-------- Data under study --------

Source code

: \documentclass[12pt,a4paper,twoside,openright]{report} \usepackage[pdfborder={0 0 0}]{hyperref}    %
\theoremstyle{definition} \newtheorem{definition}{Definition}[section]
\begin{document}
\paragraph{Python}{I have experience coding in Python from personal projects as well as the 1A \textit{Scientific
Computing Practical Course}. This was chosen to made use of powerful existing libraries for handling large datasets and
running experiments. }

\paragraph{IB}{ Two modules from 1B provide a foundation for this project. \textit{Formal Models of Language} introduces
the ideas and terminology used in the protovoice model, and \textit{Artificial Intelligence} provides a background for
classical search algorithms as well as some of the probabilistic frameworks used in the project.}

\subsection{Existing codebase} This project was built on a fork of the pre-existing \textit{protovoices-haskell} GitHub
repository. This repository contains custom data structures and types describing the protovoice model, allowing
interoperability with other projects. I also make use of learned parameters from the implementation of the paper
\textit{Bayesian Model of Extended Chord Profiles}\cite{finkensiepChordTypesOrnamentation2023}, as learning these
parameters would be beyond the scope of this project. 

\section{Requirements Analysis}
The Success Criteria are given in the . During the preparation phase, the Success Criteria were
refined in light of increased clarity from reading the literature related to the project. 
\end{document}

--------

**Your task:**
Set down only the lines running from the line with "large datasets and" to the end of the entries above, both included, exactly as they stand.

**Solution to the problem:**
Computing Practical Course}. This was chosen to made use of powerful existing libraries for handling large datasets and
running experiments. }

\paragraph{IB}{ Two modules from 1B provide a foundation for this project. \textit{Formal Models of Language} introduces
the ideas and terminology used in the protovoice model, and \textit{Artificial Intelligence} provides a background for
classical search algorithms as well as some of the probabilistic frameworks used in the project.}

\subsection{Existing codebase} This project was built on a fork of the pre-existing \textit{protovoices-haskell} GitHub
repository. This repository contains custom data structures and types describing the protovoice model, allowing
interoperability with other projects. I also make use of learned parameters from the implementation of the paper
\textit{Bayesian Model of Extended Chord Profiles}\cite{finkensiepChordTypesOrnamentation2023}, as learning these
parameters would be beyond the scope of this project. 

\section{Requirements Analysis}
The Success Criteria are given in the . During the preparation phase, the Success Criteria were
refined in light of increased clarity from reading the literature related to the project. 
\end{document}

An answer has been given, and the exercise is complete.